Even traditional networks like Visa and Mastercard are exploring blockchain settlement, signaling that no single network will dominate. Instead, competitive advantage is shifting toward the ability to move value seamlessly across systems.

This has led to the rise of middleware layers that manage cross-chain messaging, liquidity and compliance. These layers insulate merchants from fragmentation while enabling PSPs to remain flexible. But they also introduce new operational demands: managing liquidity across ecosystems, ensuring uptime across networks and embedding compliance into increasingly complex transaction flows.

See also: Token Freezes Force CFOs to Rethink Stablecoin Risk

For PSPs, the task may be to build systems that are both adaptable and reliable. For merchants, the opportunity could be to expand payment options without adding operational burden. If interoperability can deliver on its promise—combining flexibility with predictability—crypto payments may finally achieve mainstream relevance by becoming, almost invisibly, part of the existing fabric of commerce.

There are also lessons to be learned from enterprise stablecoin adoption.
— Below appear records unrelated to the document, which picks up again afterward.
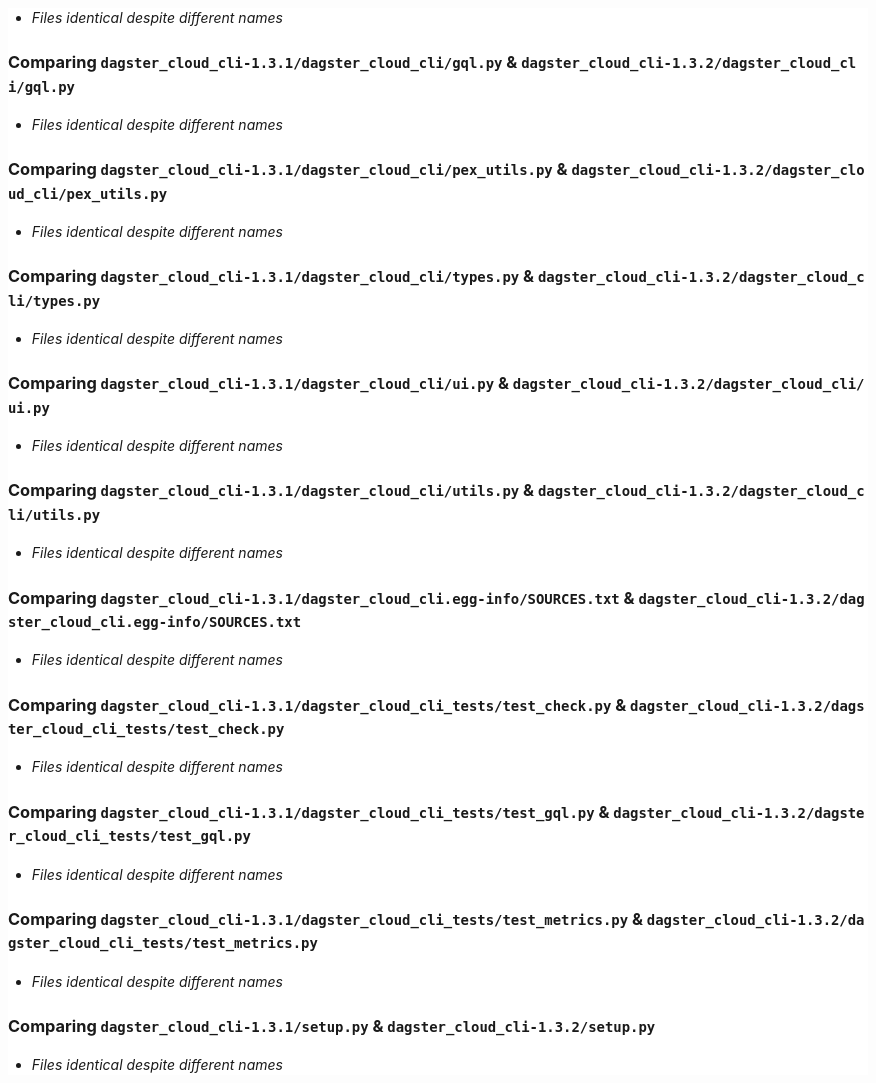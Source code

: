  * *Files identical despite different names*

### Comparing `dagster_cloud_cli-1.3.1/dagster_cloud_cli/gql.py` & `dagster_cloud_cli-1.3.2/dagster_cloud_cli/gql.py`

 * *Files identical despite different names*

### Comparing `dagster_cloud_cli-1.3.1/dagster_cloud_cli/pex_utils.py` & `dagster_cloud_cli-1.3.2/dagster_cloud_cli/pex_utils.py`

 * *Files identical despite different names*

### Comparing `dagster_cloud_cli-1.3.1/dagster_cloud_cli/types.py` & `dagster_cloud_cli-1.3.2/dagster_cloud_cli/types.py`

 * *Files identical despite different names*

### Comparing `dagster_cloud_cli-1.3.1/dagster_cloud_cli/ui.py` & `dagster_cloud_cli-1.3.2/dagster_cloud_cli/ui.py`

 * *Files identical despite different names*

### Comparing `dagster_cloud_cli-1.3.1/dagster_cloud_cli/utils.py` & `dagster_cloud_cli-1.3.2/dagster_cloud_cli/utils.py`

 * *Files identical despite different names*

### Comparing `dagster_cloud_cli-1.3.1/dagster_cloud_cli.egg-info/SOURCES.txt` & `dagster_cloud_cli-1.3.2/dagster_cloud_cli.egg-info/SOURCES.txt`

 * *Files identical despite different names*

### Comparing `dagster_cloud_cli-1.3.1/dagster_cloud_cli_tests/test_check.py` & `dagster_cloud_cli-1.3.2/dagster_cloud_cli_tests/test_check.py`

 * *Files identical despite different names*

### Comparing `dagster_cloud_cli-1.3.1/dagster_cloud_cli_tests/test_gql.py` & `dagster_cloud_cli-1.3.2/dagster_cloud_cli_tests/test_gql.py`

 * *Files identical despite different names*

### Comparing `dagster_cloud_cli-1.3.1/dagster_cloud_cli_tests/test_metrics.py` & `dagster_cloud_cli-1.3.2/dagster_cloud_cli_tests/test_metrics.py`

 * *Files identical despite different names*

### Comparing `dagster_cloud_cli-1.3.1/setup.py` & `dagster_cloud_cli-1.3.2/setup.py`

 * *Files identical despite different names*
Findings in “Waiting for Certainty: Why Most CFOs Are Holding Back on Crypto and Stablecoins,” the latest installment of the PYMNTS Intelligence exclusive series, The 2026 Certainty Project, reveal that the majority of CFOs surveyed would prefer to engage with banks, not crypto-native wallets or FinTech intermediaries, when launching a stablecoin strategy.

This aligns with new Federal Reserve research, which showed that most of the stablecoin assets in the marketplace today are not flowing through the real economy. Rather, they are sitting idle or circulating within crypto markets, but not being used to pay for goods and services.